On to the awesome new shocks.



pop the pivot balls into the shockend, shiney side first like the rest of the build



Don't skip this step..... Like I do with any set screw prepare the shock shaft piston screw for red loctite.
spray motor spray on a rag and thread each screw into the rag to remove the shipping oil from the treads.
Then take a dab of red loctite on your .050 allen and insert into each shock shaft.





Choose the split 4 hole 1.2 4 hole / 1.3 for the longer rear shafts and the 1.3 for the front shafts. I use those same flat jaw needle noose pliers to hold the shaft for piston installation.
!!!DONT FORGET THE SMALL WASHERS ON EACH SIDE OF THE PISTON LIKE I DID!!!
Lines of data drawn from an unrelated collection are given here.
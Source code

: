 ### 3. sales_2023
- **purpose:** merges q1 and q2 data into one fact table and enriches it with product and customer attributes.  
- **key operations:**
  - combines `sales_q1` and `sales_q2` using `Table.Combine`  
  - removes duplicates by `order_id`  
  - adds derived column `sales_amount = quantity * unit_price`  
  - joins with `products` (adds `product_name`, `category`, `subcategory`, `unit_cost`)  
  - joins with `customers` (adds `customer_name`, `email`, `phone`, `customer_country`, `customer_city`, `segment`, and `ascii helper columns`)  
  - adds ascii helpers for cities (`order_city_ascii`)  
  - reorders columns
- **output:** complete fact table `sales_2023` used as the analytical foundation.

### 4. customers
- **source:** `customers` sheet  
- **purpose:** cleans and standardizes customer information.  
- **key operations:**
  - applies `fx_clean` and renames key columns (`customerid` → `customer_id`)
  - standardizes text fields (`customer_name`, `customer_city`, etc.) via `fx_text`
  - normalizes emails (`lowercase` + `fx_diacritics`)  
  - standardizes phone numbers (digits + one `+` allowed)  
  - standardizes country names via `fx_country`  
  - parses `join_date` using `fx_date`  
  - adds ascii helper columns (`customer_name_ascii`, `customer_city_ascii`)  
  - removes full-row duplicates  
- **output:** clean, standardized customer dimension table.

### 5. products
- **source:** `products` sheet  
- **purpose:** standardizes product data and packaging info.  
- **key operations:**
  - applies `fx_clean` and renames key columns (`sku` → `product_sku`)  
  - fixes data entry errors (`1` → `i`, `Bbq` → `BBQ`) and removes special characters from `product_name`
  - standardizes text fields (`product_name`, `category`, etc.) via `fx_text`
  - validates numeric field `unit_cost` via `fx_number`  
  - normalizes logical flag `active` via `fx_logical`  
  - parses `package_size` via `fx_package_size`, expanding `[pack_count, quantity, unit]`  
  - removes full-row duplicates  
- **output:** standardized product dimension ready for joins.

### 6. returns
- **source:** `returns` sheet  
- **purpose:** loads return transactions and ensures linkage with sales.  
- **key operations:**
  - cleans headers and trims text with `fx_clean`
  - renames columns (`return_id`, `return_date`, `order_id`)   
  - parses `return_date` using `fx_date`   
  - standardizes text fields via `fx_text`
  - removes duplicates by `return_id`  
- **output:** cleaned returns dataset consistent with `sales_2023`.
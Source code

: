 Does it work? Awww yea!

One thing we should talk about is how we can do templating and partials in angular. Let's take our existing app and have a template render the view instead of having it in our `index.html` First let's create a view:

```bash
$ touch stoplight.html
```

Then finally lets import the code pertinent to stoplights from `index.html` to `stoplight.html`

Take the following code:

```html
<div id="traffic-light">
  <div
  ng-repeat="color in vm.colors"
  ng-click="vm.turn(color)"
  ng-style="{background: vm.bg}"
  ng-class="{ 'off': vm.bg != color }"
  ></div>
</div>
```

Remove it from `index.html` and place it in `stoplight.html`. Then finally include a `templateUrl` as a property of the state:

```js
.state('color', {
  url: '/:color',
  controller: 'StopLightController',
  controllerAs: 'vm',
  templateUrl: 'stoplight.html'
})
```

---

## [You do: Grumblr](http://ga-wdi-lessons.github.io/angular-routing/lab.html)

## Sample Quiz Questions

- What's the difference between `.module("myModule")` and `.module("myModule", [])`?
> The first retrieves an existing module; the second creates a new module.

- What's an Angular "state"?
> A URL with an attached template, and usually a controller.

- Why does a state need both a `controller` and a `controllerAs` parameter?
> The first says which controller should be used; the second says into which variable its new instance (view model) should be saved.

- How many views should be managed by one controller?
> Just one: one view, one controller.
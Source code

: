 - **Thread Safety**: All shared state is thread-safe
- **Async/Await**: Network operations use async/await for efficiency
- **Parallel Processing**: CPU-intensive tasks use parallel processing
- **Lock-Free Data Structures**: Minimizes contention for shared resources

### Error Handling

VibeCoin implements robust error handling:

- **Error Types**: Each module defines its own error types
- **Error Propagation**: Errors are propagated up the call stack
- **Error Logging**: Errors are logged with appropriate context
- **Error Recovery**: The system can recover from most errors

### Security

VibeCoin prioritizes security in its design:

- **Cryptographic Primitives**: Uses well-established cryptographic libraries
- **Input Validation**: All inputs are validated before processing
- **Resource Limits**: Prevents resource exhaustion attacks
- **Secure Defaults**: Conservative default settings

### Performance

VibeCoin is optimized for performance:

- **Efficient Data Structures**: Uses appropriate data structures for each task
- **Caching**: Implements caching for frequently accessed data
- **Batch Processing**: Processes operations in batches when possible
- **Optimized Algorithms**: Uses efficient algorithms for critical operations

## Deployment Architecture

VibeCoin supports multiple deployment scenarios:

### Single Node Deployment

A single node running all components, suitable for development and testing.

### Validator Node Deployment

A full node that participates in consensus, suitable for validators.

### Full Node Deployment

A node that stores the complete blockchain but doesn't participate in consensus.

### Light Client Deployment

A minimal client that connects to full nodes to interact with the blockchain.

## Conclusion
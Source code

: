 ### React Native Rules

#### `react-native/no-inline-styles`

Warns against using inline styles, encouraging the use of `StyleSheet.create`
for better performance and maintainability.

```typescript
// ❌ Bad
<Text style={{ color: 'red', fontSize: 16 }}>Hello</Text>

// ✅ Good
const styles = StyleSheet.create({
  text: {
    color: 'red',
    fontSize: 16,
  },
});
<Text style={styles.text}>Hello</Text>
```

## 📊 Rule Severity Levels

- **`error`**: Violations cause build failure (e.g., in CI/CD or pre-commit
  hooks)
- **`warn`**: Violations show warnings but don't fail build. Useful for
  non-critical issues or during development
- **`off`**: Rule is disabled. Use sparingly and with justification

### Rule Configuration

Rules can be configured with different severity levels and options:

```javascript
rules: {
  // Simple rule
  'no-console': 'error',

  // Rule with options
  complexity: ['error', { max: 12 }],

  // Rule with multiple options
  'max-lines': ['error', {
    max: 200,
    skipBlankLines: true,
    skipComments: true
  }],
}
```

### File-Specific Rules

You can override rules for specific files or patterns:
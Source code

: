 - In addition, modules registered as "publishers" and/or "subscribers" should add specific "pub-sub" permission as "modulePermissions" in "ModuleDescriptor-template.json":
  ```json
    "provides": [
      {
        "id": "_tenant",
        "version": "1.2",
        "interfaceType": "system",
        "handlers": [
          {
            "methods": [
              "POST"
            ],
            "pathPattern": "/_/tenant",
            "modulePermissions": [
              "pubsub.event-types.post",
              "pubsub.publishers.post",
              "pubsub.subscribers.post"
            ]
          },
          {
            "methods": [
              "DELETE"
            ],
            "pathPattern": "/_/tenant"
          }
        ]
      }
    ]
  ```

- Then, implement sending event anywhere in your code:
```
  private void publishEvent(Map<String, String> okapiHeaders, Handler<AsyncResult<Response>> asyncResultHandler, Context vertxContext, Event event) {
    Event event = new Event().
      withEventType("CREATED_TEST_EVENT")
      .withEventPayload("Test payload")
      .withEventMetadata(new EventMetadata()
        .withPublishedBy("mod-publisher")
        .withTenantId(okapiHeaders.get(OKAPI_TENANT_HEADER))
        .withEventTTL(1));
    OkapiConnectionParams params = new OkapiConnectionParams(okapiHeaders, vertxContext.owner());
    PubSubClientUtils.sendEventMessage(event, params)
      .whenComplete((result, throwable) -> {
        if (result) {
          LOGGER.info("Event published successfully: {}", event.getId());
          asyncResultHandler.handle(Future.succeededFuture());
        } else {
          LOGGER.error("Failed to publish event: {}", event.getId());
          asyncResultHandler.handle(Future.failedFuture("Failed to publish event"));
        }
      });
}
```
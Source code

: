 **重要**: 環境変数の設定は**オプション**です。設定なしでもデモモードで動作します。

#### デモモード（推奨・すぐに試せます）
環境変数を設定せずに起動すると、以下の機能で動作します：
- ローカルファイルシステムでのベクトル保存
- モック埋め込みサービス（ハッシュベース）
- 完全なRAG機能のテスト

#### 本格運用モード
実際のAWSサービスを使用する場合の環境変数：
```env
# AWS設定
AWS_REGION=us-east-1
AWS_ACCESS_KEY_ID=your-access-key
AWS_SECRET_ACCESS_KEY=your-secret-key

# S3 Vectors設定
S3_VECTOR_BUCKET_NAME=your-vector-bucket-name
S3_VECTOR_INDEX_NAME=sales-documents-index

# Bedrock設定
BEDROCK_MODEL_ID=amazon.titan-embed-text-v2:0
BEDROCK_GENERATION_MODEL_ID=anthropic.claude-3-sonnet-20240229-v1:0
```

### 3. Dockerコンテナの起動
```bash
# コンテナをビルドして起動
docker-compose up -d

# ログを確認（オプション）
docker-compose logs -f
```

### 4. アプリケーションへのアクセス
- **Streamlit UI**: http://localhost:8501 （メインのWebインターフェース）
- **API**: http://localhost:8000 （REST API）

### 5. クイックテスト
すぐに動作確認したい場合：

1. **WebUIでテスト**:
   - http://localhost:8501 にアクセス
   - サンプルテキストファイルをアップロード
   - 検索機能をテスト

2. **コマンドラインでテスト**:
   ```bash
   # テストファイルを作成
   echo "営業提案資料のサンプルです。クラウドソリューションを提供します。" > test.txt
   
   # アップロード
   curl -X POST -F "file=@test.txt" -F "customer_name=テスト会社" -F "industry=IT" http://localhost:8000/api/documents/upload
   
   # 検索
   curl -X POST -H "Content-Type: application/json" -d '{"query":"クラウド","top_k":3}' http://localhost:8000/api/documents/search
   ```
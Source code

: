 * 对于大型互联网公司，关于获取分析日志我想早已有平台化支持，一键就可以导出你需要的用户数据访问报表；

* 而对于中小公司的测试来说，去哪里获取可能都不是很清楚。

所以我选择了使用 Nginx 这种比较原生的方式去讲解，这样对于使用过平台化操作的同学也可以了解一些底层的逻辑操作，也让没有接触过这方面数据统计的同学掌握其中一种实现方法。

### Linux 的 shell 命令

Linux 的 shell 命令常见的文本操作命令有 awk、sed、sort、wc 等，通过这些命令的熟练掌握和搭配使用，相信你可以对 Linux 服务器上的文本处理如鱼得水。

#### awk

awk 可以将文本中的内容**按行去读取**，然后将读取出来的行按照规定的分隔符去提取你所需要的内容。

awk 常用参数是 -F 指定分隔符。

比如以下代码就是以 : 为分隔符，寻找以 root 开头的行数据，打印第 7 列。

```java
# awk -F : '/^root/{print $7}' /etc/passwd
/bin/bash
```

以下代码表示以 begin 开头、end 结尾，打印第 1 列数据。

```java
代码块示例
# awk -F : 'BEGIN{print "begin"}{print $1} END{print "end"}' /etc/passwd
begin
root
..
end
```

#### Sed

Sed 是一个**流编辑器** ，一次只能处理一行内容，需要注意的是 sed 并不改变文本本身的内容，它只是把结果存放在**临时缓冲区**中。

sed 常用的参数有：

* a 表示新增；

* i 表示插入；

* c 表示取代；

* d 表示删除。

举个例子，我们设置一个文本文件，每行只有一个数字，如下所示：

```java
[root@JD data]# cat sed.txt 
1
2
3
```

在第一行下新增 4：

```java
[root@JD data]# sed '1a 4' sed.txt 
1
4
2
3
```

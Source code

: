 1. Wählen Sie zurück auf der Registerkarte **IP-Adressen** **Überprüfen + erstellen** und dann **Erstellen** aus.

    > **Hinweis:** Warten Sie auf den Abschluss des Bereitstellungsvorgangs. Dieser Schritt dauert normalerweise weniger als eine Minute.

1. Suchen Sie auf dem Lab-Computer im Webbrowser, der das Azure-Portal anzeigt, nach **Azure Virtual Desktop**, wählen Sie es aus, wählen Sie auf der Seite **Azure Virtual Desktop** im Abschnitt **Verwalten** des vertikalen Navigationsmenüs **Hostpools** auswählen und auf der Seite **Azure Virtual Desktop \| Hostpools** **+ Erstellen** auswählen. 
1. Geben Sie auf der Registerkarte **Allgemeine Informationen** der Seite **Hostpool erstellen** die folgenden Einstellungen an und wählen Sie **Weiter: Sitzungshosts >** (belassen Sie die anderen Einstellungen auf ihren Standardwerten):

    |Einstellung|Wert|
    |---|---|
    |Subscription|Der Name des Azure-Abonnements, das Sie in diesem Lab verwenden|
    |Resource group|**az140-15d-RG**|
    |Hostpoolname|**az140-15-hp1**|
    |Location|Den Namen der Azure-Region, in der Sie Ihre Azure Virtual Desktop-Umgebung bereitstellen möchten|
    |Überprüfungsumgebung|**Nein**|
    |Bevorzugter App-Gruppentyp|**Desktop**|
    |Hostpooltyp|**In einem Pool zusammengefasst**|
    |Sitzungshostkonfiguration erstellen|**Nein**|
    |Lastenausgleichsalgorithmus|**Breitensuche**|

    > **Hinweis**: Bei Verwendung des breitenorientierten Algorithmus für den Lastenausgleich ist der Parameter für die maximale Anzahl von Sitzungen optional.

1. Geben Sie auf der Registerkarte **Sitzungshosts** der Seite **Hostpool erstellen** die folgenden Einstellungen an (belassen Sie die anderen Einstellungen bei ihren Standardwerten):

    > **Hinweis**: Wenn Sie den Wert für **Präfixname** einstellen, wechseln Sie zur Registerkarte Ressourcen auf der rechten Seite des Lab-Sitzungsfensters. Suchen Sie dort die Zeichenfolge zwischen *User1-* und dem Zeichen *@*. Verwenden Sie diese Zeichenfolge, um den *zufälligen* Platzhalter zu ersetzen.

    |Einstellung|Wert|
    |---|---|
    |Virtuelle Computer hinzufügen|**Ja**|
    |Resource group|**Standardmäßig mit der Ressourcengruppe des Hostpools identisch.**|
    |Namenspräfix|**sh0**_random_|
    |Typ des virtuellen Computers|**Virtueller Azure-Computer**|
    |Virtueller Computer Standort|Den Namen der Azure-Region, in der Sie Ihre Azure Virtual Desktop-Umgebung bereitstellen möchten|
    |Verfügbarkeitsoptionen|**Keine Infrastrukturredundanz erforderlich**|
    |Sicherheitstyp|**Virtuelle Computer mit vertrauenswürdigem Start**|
Install the outter oring for the lower shock cap and then the shock orings spacers like shown. Pay attention to the bottom spacer orientation. This one puts the correct amount of seal preload and centers in the shock cap





I prefer a dab of shock oil on the threads to install the shaft into the shock body



Unlike the shocks of the current 8 line up. The new heavy duty bladder gets installed into the cap first. A little too much motor spray on my hands





Since I needed both hands for the proper shock build I did not take any pics of these steps. Fill the shock body with the proper oil abour 3/4 full. Then slowly push the shaft up to the oil height (but not higher) to push the air bubbles out. Then fill to the top and add the shock cap. I like to hold the shock closer to horizontal and crack the cap open while pushing the shaft all the way up. Then tighten the shock with the kit included shock tools. Install the shock end holding the shaft just above the threads with your prefered shock pliers and screw them on all the way.
Now install the shock boots. A small spray of motor spray will ease the boot install. Now add springs and spring cup.
These things are buttery smooth. The new spacer and seal set / shaft material really keeps things operating smoothly and where they should be.





That same 1/4' nut driver that I use to set the diff orins in the diff case is perfect to drive the upper shock bushing onto the shock mount (which is now longer than the current ones) It fits right over the small end and against the larger diameter lip on the foreward side of the bushing.



When installing the shocks be sure to use the black reverse thread shock screw on the driver side rear and passenger side front. But don't forget that they are reverse. These do not need to be tightened more than just touching since they will not back there way out. Also pay attention to the slot in the spring cup. When installed correctly it will be facing out. This way the cup will hit the arm first if it gets knocked off by an bad impact.